Besides all that, I'm a nerd for literature. I enjoy reading as a pastime and I also love to analyze patterns (or lack thereof) among texts.
Clean Roget began as an attempt to turn a historically important but difficult-to-use semantic reference work into a clean, machine-readable ontology. The goal is not only to preserve Roget’s structure, but to make it usable for computational humanities, literary analysis, semantic browsing, and exploratory text comparison.
Instead of asking only what words appear in a text, this project asks what kinds of ideas, concepts, and semantic categories shape that text.
How it was built
The original source contains dense historical formatting, inconsistent structure, archaic symbols, and long semantic blocks. Clean Roget parses the source text, reconstructs Roget’s hierarchy, cleans the semantic entries, extracts term-level data, and exports the result as machine-readable JSON and CSV using Python, JavaScript, Jupyter Notebook, and HTML/CSS.
The site then uses that cleaned ontology to power browser-based tools for semantic analysis, text comparison, corpus comparison, semantic clustering, and network visualization.
What can you do with it?
- Browse Roget’s hierarchy in a cleaner, readable format.

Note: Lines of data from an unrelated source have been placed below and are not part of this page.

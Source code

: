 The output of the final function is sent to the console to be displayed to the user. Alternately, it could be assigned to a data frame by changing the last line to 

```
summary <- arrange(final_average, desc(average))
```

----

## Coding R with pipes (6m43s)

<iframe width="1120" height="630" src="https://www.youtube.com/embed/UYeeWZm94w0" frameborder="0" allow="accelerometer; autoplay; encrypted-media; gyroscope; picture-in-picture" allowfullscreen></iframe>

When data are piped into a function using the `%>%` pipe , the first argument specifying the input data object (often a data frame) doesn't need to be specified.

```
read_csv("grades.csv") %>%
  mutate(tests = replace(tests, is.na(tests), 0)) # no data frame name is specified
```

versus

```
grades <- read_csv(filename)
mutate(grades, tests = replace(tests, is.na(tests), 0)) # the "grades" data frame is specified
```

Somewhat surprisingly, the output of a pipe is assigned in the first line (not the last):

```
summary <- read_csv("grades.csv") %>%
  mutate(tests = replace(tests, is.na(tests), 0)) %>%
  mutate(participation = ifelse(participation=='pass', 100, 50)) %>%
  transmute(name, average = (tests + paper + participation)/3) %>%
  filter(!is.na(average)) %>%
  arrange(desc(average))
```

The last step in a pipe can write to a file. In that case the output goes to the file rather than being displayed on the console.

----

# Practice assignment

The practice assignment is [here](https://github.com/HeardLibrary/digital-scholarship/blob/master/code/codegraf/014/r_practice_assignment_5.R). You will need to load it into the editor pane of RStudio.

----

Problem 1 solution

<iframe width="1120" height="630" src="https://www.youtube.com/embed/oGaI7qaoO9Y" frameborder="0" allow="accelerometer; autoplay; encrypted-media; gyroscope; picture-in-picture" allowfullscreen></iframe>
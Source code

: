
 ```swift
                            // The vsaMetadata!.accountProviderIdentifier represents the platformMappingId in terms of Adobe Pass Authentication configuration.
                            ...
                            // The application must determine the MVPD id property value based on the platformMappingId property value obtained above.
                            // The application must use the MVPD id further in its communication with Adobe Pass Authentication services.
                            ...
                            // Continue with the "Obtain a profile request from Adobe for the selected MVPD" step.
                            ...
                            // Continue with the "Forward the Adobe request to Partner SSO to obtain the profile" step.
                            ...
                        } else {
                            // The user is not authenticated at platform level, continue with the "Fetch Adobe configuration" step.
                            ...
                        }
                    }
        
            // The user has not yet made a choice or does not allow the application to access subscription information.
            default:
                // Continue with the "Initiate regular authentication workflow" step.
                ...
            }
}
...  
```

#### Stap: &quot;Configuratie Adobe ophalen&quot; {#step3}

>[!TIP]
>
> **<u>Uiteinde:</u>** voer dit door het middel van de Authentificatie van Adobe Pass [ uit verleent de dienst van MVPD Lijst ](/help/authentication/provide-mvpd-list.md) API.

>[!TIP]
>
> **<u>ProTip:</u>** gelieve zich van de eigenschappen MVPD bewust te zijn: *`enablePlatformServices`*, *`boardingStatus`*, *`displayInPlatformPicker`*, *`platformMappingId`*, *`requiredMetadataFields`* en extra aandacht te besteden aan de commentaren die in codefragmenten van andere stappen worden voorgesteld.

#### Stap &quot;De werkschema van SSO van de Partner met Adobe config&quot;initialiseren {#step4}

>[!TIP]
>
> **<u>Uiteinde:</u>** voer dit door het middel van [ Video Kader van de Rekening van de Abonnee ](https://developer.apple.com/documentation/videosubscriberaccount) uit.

- Download machine-readable Roget datasets.
- Analyze a pasted text or uploaded
.txtfile. - Compare two texts or authors by semantic profile.
- Compare corpora made from multiple text files.
- Explore semantic heads as an interactive network.
- Generate CSV reports of semantic category counts.
Best used with Project Gutenberg texts
Clean Roget works best with plain-text literary works, essays, plays, speeches, and other long-form
texts. Public-domain texts from
Project Gutenberg
are especially good inputs because they are free, accessible, and usually available as .txt
files.
Limitations and future work
Roget’s ontology is historically rich, but it was not designed as a modern NLP model. The original source is ugly, ugly, ugly! Some semantic categories are broad, archaic, or unevenly distributed, which can make literary texts appear more similar than they intuitively feel. Some categories are so general, I don't even know what they mean (yet). Clean Roget is therefore both a tool and an ongoing experiment in ontology-based text analysis.
Future work may include semantic stop-head filtering, stronger weighting methods, dimensionality reduction, dendrograms, corpus-level IDF, and hybrid approaches that combine Roget’s ontology with modern embeddings.